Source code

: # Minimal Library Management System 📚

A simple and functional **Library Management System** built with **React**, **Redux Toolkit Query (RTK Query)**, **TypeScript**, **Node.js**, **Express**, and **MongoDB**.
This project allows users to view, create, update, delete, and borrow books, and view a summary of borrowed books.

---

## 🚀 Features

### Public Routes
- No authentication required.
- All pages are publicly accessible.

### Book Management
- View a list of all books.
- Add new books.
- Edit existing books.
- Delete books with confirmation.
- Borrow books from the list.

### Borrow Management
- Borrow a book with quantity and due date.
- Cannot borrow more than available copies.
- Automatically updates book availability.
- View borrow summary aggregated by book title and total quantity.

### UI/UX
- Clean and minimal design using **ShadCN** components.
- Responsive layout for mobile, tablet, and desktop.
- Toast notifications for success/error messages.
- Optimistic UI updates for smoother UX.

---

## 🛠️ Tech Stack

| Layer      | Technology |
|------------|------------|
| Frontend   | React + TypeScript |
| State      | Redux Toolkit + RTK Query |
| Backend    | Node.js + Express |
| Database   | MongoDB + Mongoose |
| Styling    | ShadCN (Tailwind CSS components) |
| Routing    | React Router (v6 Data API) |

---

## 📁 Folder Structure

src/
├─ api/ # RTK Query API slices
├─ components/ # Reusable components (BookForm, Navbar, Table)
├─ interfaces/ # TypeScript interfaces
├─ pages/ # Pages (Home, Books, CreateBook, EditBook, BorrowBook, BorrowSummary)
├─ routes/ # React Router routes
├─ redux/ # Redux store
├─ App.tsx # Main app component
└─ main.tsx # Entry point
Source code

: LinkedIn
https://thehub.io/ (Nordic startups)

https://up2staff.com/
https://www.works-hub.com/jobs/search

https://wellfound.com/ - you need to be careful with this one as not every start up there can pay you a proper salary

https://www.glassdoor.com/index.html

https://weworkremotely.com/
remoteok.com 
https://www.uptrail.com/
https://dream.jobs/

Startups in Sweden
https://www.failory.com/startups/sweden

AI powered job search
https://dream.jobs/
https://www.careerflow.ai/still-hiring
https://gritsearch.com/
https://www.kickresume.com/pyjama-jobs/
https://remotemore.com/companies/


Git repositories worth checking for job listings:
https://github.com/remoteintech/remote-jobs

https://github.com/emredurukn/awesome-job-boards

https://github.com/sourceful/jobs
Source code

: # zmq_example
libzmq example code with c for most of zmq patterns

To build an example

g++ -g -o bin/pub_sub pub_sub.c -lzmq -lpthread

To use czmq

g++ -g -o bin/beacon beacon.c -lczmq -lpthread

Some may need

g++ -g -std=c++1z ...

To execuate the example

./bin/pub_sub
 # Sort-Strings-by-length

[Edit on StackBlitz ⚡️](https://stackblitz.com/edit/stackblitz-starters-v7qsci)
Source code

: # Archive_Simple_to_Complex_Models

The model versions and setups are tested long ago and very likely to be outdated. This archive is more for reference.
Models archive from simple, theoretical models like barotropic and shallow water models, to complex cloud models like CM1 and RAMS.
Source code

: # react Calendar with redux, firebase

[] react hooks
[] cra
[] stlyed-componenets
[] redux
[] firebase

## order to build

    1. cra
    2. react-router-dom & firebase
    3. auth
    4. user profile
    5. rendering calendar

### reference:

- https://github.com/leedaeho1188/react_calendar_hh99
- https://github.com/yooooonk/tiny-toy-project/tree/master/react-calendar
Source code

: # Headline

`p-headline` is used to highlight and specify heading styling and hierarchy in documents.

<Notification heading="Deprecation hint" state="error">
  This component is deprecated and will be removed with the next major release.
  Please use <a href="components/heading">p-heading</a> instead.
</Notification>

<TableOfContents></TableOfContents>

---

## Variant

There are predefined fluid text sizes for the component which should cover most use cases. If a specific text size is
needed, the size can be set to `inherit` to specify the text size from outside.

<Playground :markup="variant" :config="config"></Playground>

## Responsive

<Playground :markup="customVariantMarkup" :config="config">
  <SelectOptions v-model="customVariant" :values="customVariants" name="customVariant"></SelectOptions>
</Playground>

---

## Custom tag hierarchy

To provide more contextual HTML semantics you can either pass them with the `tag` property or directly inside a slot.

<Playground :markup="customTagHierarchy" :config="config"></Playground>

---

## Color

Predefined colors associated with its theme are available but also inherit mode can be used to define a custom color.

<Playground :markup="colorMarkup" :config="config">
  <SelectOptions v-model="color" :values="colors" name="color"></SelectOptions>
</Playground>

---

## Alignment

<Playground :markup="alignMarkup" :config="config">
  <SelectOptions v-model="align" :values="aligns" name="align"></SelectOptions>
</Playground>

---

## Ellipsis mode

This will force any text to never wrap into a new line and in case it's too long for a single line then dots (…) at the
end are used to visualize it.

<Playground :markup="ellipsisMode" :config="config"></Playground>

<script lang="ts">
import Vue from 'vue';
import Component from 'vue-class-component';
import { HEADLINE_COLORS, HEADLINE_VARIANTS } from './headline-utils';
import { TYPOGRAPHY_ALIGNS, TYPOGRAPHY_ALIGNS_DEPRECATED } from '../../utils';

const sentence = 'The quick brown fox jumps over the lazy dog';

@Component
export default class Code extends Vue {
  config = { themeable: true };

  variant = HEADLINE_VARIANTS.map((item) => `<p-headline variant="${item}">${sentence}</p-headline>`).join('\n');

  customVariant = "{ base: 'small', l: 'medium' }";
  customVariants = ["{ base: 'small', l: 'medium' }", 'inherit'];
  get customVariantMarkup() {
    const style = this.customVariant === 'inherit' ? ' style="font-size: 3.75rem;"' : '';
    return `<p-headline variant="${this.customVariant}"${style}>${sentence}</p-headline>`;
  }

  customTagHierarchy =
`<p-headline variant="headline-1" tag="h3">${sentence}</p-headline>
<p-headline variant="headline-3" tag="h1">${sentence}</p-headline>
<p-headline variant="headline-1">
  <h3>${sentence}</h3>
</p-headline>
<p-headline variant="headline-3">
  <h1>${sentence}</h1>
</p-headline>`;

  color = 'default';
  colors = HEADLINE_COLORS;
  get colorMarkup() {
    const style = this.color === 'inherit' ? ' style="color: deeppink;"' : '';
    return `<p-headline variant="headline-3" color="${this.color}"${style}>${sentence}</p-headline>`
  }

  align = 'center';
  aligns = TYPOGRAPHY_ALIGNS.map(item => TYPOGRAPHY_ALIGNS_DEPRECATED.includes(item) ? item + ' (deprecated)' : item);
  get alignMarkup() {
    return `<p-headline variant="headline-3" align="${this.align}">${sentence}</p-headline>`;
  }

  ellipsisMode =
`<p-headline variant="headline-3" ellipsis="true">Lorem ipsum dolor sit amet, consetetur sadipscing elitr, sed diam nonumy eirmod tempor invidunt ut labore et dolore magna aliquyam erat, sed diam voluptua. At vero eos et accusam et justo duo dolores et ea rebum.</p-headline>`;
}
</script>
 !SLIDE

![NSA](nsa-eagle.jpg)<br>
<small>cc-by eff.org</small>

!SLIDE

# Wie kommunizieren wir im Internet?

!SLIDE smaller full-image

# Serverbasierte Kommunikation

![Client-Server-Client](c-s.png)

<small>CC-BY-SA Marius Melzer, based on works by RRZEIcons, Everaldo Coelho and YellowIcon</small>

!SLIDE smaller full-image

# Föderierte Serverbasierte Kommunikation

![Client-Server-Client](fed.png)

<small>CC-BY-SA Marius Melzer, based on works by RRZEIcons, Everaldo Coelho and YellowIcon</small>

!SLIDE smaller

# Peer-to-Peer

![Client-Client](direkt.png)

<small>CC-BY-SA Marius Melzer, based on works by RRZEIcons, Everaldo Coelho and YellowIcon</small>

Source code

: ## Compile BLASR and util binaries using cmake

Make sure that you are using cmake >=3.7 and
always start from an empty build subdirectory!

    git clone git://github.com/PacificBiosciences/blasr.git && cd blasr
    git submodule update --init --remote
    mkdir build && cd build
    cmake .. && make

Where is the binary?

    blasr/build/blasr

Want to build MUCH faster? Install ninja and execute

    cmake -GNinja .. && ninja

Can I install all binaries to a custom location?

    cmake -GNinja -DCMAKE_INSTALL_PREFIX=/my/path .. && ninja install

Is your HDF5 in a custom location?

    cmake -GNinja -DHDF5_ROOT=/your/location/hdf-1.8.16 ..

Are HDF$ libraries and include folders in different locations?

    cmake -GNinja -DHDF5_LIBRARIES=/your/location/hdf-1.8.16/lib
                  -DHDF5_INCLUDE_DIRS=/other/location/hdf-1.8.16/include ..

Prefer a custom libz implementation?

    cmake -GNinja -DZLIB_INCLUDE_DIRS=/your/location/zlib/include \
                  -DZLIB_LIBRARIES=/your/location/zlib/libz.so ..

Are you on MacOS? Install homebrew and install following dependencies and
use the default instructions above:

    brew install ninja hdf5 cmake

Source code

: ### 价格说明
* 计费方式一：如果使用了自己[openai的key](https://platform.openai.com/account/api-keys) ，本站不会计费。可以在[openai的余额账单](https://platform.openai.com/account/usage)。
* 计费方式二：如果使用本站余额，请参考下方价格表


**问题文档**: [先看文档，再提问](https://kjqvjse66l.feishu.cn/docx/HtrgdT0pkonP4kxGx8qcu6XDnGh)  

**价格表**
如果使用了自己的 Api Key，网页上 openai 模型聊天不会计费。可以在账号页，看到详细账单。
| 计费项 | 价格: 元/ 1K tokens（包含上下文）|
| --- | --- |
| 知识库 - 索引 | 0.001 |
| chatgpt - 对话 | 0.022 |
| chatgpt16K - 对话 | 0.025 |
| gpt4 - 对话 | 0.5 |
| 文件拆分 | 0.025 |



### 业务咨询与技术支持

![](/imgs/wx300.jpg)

+++++

Required work ->
Report how many lines of the listing above include the word "MongoDB". Say nothing but the number.

Task answer ->
2